[Problem to work on]
Find and copy each line of the data that includes "aussi".

(Dataset entries)
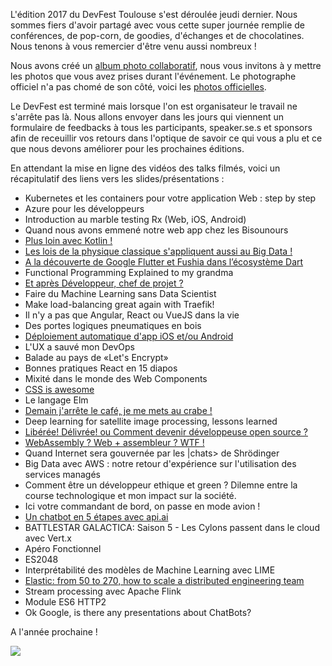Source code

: L'édition 2017 du DevFest Toulouse s'est déroulée jeudi dernier. Nous sommes fiers d'avoir partagé avec vous cette super journée remplie de conférences, de pop-corn, de goodies, d'échanges et de chocolatines. Nous tenons à vous remercier d'être venu aussi nombreux !

Nous avons créé un [album photo collaboratif](https://photos.app.goo.gl/iKxeQlbnR1jWOHc92), nous vous invitons à y mettre les photos que vous avez prises durant l'événement. Le photographe officiel n'a pas chomé de son côté, voici les [photos officielles](https://photos.app.goo.gl/vaM8lJs9Kr6RIz3S2). 

Le DevFest est terminé mais lorsque l'on est organisateur le travail ne s'arrête pas là. Nous allons envoyer dans les jours qui viennent un formulaire de feedbacks à tous les participants, speaker.se.s et sponsors afin de receuillir vos retours dans l'optique de savoir ce qui vous a plu et ce que nous devons améliorer pour les prochaines éditions.

En attendant la mise en ligne des vidéos des talks filmés, voici un récapitulatif des liens vers les slides/présentations :

* Kubernetes et les containers pour votre application Web : step by step
* Azure pour les développeurs
* Introduction au marble testing Rx (Web, iOS, Android)
* Quand nous avons emmené notre web app chez les Bisounours
* [Plus loin avec Kotlin !](https://speakerdeck.com/agiuliani/beyond-kotlin-advanced-features-for-api-makers)
* [Les lois de la physique classique s'appliquent aussi au Big Data !](https://www.slideshare.net/BILLMETANGMOTSOBZE/how-big-data-could-benefit-from-physics-ddd)
* [A la découverte de Google Flutter et Fushia dans l’écosystème Dart](https://drive.google.com/open?id=1bmUcCJIYizcCmTqzd8B71PxCbGW7Hg09CH46tOXi1g4)
* Functional Programming Explained to my grandma
* [Et après Développeur, chef de projet ?](https://github.com/jechercheundev/conf-cdp-non-merci)
* Faire du Machine Learning sans Data Scientist
* Make load-balancing great again with Traefik!
* Il n'y a pas que Angular, React ou VueJS dans la vie
* Des portes logiques pneumatiques en bois
* [Déploiement automatique d'app iOS et/ou Android](https://www.slideshare.net/CedricGatay/devops-for-mobile-iosandroid/1)
* L'UX a sauvé mon DevOps
* Balade au pays de «Let's Encrypt»
* Bonnes pratiques React en 15 diapos
* Mixité dans le monde des Web Components
* [CSS is awesome](https://t.co/BduZaLD9qu)
* Le langage Elm
* [Demain j'arrête le café, je me mets au crabe !](https://github.com/loganmzz/rust-presentation-introduction)
* Deep learning for satellite image processing, lessons learned
* [Libérée! Délivrée! ou Comment devenir développeuse open source ?](https://www.slideshare.net/melbats/devfest-2017-libre-dlivre-ou-comment-devenir-dveloppeuse-open-source)
* [WebAssembly ? Web + assembleur ? WTF !](https://slides.com/nnodot/devfest_webassembly)
* Quand Internet sera gouvernée par les |chats> de Shrödinger
* Big Data avec AWS : notre retour d'expérience sur l'utilisation des services managés
* Comment être un développeur ethique et green ? Dilemne entre la course technologique et mon impact sur la société.
* Ici votre commandant de bord, on passe en mode avion !
* [Un chatbot en 5 étapes avec api.ai](https://docs.google.com/presentation/d/1inqklNooYeBuMju_CbrBa8OnN0Ec9l8xBKGD7V7kVls/edit?usp=drivesdk)
* BATTLESTAR GALACTICA: Saison 5 - Les Cylons passent dans le cloud avec Vert.x
* Apéro Fonctionnel
* ES2048
* Interprétabilité des modèles de Machine Learning avec LIME
* [Elastic: from 50 to 270, how to scale a distributed engineering team](https://www.slideshare.net/swallez/elastic-from-50-to-270-how-to-scale-a-distributed-engineering-team)
* Stream processing avec Apache Flink
* Module ES6 HTTP2
* Ok Google, is there any presentations about ChatBots?

A l'année prochaine !

![](https://lh3.googleusercontent.com/7stcGxfhd5CXQqt2imd_fkhCPKRuNv1ssrvYOHNzyBPyQt0imht_QUiFIF8m5_w2qizAelvVOMfRs3_7IAobFEXWj0JMfGbdzuSpok2T69Z6lJ2ZQMvJzlIi05EQqnyCqXkIEA9fxR9-j0OahAb0xPpmAXMoeKKNTHsJiHvTwbic-9NU-1SHx6VQIbiPJVM7atyg2TVZ3bmKXFnf48IzH9NobHnJQlplIqRpGY3qtFQZdEHZaoj4NNKxC_ItQoSZNECrM2XyphNTsAGqiwHTAfUQY24Qc8KY8mpJ78Two4G4SIa0viXxePYaBnJCtauhdylrq3i2fIuf8HZSRZIlCd2WdM3BDdNo6ZqBhxtfr2HrpLnYum6v3MACb8VtsP1PDxmduu6X7MLRqHm6sGEYrHz2zdxiJdcLmNvuq8QszVOA5fftWEsvJpJ-VjCLDT0cwyUxLl38bGyrZFbzzgDvYLo5yrwux6NXh4tHlRWbbguvigIUBmDpixgWhptFRoQaWaV1K1lYNwSJjFBlp3gQ1JGKzg32aWaNrEm2yqaaKjWpWjoP8zMdmn4ry3AMNHhbHAZDpSHS3QZrFj-m3zL9K4FCF2h_2OK4SCDafUuhg9AGJt1ZrCLh3JTQxQxhWO6LlL7BJEYiHF3mi8Iggchk1A_29aJ4ssvZKug1=w953-h635-no)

[Answer section]
: L'édition 2017 du DevFest Toulouse s'est déroulée jeudi dernier. Nous sommes fiers d'avoir partagé avec vous cette super journée remplie de conférences, de pop-corn, de goodies, d'échanges et de chocolatines. Nous tenons à vous remercier d'être venu aussi nombreux !
* [Les lois de la physique classique s'appliquent aussi au Big Data !](https://www.slideshare.net/BILLMETANGMOTSOBZE/how-big-data-could-benefit-from-physics-ddd)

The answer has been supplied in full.